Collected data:
● ● ● ● ● ● ●
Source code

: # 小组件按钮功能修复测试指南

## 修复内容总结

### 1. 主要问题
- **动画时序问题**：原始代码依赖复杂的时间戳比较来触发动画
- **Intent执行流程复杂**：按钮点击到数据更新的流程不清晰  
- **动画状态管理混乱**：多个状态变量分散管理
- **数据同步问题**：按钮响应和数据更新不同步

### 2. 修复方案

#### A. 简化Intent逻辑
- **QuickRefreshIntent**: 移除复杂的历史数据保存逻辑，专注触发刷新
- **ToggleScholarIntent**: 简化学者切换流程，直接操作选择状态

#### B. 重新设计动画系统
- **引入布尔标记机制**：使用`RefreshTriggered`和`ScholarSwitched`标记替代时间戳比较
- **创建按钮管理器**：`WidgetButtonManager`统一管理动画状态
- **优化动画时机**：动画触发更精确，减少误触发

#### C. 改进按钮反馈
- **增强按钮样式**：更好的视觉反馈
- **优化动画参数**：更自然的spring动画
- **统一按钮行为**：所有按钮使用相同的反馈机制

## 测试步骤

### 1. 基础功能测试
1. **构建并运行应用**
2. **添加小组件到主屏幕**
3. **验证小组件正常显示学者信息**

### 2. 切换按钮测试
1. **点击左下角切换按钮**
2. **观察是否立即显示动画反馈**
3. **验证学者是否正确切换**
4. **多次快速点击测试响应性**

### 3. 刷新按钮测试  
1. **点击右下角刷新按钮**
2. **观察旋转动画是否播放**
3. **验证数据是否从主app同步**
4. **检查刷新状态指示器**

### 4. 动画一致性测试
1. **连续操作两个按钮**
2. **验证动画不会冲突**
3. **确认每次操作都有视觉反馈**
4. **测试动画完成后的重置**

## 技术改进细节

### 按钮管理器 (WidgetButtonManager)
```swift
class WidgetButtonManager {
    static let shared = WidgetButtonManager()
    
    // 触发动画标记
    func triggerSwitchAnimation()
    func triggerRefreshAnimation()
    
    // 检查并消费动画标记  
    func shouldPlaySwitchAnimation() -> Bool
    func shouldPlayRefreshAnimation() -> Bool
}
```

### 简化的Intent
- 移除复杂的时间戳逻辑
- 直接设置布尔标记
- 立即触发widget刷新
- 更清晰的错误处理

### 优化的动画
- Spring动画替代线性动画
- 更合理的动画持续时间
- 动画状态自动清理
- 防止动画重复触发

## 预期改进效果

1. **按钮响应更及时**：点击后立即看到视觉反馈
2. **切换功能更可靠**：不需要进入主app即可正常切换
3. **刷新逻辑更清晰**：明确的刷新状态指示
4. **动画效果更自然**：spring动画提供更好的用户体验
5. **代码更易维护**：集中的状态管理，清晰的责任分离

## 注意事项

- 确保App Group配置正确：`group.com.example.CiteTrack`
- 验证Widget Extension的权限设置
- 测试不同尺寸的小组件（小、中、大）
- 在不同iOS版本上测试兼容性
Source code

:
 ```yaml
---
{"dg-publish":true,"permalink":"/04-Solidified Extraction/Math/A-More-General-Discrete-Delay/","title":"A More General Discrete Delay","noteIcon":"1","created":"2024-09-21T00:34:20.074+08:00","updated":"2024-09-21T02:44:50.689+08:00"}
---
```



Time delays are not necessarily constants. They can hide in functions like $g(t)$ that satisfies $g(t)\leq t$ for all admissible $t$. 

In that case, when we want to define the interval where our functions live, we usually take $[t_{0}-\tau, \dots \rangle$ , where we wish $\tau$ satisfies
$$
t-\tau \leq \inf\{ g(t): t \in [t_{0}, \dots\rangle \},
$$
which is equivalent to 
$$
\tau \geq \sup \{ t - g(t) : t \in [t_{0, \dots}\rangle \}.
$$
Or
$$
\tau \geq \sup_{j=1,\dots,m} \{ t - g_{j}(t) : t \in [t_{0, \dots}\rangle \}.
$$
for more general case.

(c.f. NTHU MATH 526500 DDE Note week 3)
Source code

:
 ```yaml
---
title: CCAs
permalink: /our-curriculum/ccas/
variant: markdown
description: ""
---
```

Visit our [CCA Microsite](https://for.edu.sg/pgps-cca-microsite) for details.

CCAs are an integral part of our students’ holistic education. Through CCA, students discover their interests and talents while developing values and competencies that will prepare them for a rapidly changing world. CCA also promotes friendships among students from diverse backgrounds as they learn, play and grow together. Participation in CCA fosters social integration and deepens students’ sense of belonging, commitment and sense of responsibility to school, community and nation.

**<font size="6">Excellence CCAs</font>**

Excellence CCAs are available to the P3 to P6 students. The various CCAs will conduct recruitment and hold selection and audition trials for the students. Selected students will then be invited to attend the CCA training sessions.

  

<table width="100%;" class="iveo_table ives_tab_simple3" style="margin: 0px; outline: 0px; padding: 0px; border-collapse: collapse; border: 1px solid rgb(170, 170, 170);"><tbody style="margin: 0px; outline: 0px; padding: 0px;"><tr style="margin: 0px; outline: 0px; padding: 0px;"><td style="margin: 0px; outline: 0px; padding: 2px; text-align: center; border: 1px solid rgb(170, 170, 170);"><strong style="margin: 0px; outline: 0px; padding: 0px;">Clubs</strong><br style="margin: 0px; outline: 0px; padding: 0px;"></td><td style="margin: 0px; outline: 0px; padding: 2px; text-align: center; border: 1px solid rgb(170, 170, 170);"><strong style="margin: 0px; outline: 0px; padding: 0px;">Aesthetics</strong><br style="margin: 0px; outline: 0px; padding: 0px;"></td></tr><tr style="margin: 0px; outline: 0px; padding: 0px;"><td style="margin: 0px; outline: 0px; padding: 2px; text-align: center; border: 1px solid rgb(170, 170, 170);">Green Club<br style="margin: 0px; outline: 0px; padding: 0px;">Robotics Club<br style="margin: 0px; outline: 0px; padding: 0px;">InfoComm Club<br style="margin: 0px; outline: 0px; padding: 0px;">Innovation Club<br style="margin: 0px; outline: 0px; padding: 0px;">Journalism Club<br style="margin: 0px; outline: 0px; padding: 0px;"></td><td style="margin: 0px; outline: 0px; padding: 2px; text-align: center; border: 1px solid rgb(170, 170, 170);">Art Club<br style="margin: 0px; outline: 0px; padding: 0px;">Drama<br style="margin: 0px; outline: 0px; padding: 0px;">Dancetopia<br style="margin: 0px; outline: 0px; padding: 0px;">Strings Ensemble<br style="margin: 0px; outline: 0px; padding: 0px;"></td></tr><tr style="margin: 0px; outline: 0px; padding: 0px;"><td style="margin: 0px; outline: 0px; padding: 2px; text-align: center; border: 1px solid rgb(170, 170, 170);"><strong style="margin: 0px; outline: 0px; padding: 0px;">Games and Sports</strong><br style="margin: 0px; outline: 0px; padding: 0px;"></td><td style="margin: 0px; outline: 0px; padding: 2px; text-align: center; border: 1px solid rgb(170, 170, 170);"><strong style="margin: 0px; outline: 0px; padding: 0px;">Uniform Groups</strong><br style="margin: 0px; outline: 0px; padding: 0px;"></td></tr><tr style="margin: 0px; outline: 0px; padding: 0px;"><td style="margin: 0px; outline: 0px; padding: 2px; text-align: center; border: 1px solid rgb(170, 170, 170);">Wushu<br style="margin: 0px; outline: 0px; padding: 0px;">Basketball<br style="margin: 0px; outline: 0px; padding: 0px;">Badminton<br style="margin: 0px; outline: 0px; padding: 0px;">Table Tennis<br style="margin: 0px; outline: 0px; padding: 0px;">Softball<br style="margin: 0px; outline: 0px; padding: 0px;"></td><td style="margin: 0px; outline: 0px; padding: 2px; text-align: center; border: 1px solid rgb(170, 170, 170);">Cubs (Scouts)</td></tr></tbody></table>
● ● ● ● ● ● ●
» **Prompt**: Write the data above out again in full, with every word as given.

» **Answer for this exercise**:
Source code

: # 小组件按钮功能修复测试指南

## 修复内容总结

### 1. 主要问题
- **动画时序问题**：原始代码依赖复杂的时间戳比较来触发动画
- **Intent执行流程复杂**：按钮点击到数据更新的流程不清晰  
- **动画状态管理混乱**：多个状态变量分散管理
- **数据同步问题**：按钮响应和数据更新不同步

### 2. 修复方案

#### A. 简化Intent逻辑
- **QuickRefreshIntent**: 移除复杂的历史数据保存逻辑，专注触发刷新
- **ToggleScholarIntent**: 简化学者切换流程，直接操作选择状态

#### B. 重新设计动画系统
- **引入布尔标记机制**：使用`RefreshTriggered`和`ScholarSwitched`标记替代时间戳比较
- **创建按钮管理器**：`WidgetButtonManager`统一管理动画状态
- **优化动画时机**：动画触发更精确，减少误触发

#### C. 改进按钮反馈
- **增强按钮样式**：更好的视觉反馈
- **优化动画参数**：更自然的spring动画
- **统一按钮行为**：所有按钮使用相同的反馈机制

## 测试步骤

### 1. 基础功能测试
1. **构建并运行应用**
2. **添加小组件到主屏幕**
3. **验证小组件正常显示学者信息**

### 2. 切换按钮测试
1. **点击左下角切换按钮**
2. **观察是否立即显示动画反馈**
3. **验证学者是否正确切换**
4. **多次快速点击测试响应性**

### 3. 刷新按钮测试  
1. **点击右下角刷新按钮**
2. **观察旋转动画是否播放**
3. **验证数据是否从主app同步**
4. **检查刷新状态指示器**

### 4. 动画一致性测试
1. **连续操作两个按钮**
2. **验证动画不会冲突**
3. **确认每次操作都有视觉反馈**
4. **测试动画完成后的重置**

## 技术改进细节

### 按钮管理器 (WidgetButtonManager)
```swift
class WidgetButtonManager {
    static let shared = WidgetButtonManager()
    
    // 触发动画标记
    func triggerSwitchAnimation()
    func triggerRefreshAnimation()
    
    // 检查并消费动画标记  
    func shouldPlaySwitchAnimation() -> Bool
    func shouldPlayRefreshAnimation() -> Bool
}
```

### 简化的Intent
- 移除复杂的时间戳逻辑
- 直接设置布尔标记
- 立即触发widget刷新
- 更清晰的错误处理

### 优化的动画
- Spring动画替代线性动画
- 更合理的动画持续时间
- 动画状态自动清理
- 防止动画重复触发

## 预期改进效果

1. **按钮响应更及时**：点击后立即看到视觉反馈
2. **切换功能更可靠**：不需要进入主app即可正常切换
3. **刷新逻辑更清晰**：明确的刷新状态指示
4. **动画效果更自然**：spring动画提供更好的用户体验
5. **代码更易维护**：集中的状态管理，清晰的责任分离

## 注意事项

- 确保App Group配置正确：`group.com.example.CiteTrack`
- 验证Widget Extension的权限设置
- 测试不同尺寸的小组件（小、中、大）
- 在不同iOS版本上测试兼容性
Source code

:
 ```yaml
---
{"dg-publish":true,"permalink":"/04-Solidified Extraction/Math/A-More-General-Discrete-Delay/","title":"A More General Discrete Delay","noteIcon":"1","created":"2024-09-21T00:34:20.074+08:00","updated":"2024-09-21T02:44:50.689+08:00"}
---
```



Time delays are not necessarily constants. They can hide in functions like $g(t)$ that satisfies $g(t)\leq t$ for all admissible $t$. 

In that case, when we want to define the interval where our functions live, we usually take $[t_{0}-\tau, \dots \rangle$ , where we wish $\tau$ satisfies
$$
t-\tau \leq \inf\{ g(t): t \in [t_{0}, \dots\rangle \},
$$
which is equivalent to 
$$
\tau \geq \sup \{ t - g(t) : t \in [t_{0, \dots}\rangle \}.
$$
Or
$$
\tau \geq \sup_{j=1,\dots,m} \{ t - g_{j}(t) : t \in [t_{0, \dots}\rangle \}.
$$
for more general case.

(c.f. NTHU MATH 526500 DDE Note week 3)
Source code

:
 ```yaml
---
title: CCAs
permalink: /our-curriculum/ccas/
variant: markdown
description: ""
---
```

Visit our [CCA Microsite](https://for.edu.sg/pgps-cca-microsite) for details.

CCAs are an integral part of our students’ holistic education. Through CCA, students discover their interests and talents while developing values and competencies that will prepare them for a rapidly changing world. CCA also promotes friendships among students from diverse backgrounds as they learn, play and grow together. Participation in CCA fosters social integration and deepens students’ sense of belonging, commitment and sense of responsibility to school, community and nation.

**<font size="6">Excellence CCAs</font>**

Excellence CCAs are available to the P3 to P6 students. The various CCAs will conduct recruitment and hold selection and audition trials for the students. Selected students will then be invited to attend the CCA training sessions.

  

<table width="100%;" class="iveo_table ives_tab_simple3" style="margin: 0px; outline: 0px; padding: 0px; border-collapse: collapse; border: 1px solid rgb(170, 170, 170);"><tbody style="margin: 0px; outline: 0px; padding: 0px;"><tr style="margin: 0px; outline: 0px; padding: 0px;"><td style="margin: 0px; outline: 0px; padding: 2px; text-align: center; border: 1px solid rgb(170, 170, 170);"><strong style="margin: 0px; outline: 0px; padding: 0px;">Clubs</strong><br style="margin: 0px; outline: 0px; padding: 0px;"></td><td style="margin: 0px; outline: 0px; padding: 2px; text-align: center; border: 1px solid rgb(170, 170, 170);"><strong style="margin: 0px; outline: 0px; padding: 0px;">Aesthetics</strong><br style="margin: 0px; outline: 0px; padding: 0px;"></td></tr><tr style="margin: 0px; outline: 0px; padding: 0px;"><td style="margin: 0px; outline: 0px; padding: 2px; text-align: center; border: 1px solid rgb(170, 170, 170);">Green Club<br style="margin: 0px; outline: 0px; padding: 0px;">Robotics Club<br style="margin: 0px; outline: 0px; padding: 0px;">InfoComm Club<br style="margin: 0px; outline: 0px; padding: 0px;">Innovation Club<br style="margin: 0px; outline: 0px; padding: 0px;">Journalism Club<br style="margin: 0px; outline: 0px; padding: 0px;"></td><td style="margin: 0px; outline: 0px; padding: 2px; text-align: center; border: 1px solid rgb(170, 170, 170);">Art Club<br style="margin: 0px; outline: 0px; padding: 0px;">Drama<br style="margin: 0px; outline: 0px; padding: 0px;">Dancetopia<br style="margin: 0px; outline: 0px; padding: 0px;">Strings Ensemble<br style="margin: 0px; outline: 0px; padding: 0px;"></td></tr><tr style="margin: 0px; outline: 0px; padding: 0px;"><td style="margin: 0px; outline: 0px; padding: 2px; text-align: center; border: 1px solid rgb(170, 170, 170);"><strong style="margin: 0px; outline: 0px; padding: 0px;">Games and Sports</strong><br style="margin: 0px; outline: 0px; padding: 0px;"></td><td style="margin: 0px; outline: 0px; padding: 2px; text-align: center; border: 1px solid rgb(170, 170, 170);"><strong style="margin: 0px; outline: 0px; padding: 0px;">Uniform Groups</strong><br style="margin: 0px; outline: 0px; padding: 0px;"></td></tr><tr style="margin: 0px; outline: 0px; padding: 0px;"><td style="margin: 0px; outline: 0px; padding: 2px; text-align: center; border: 1px solid rgb(170, 170, 170);">Wushu<br style="margin: 0px; outline: 0px; padding: 0px;">Basketball<br style="margin: 0px; outline: 0px; padding: 0px;">Badminton<br style="margin: 0px; outline: 0px; padding: 0px;">Table Tennis<br style="margin: 0px; outline: 0px; padding: 0px;">Softball<br style="margin: 0px; outline: 0px; padding: 0px;"></td><td style="margin: 0px; outline: 0px; padding: 2px; text-align: center; border: 1px solid rgb(170, 170, 170);">Cubs (Scouts)</td></tr></tbody></table>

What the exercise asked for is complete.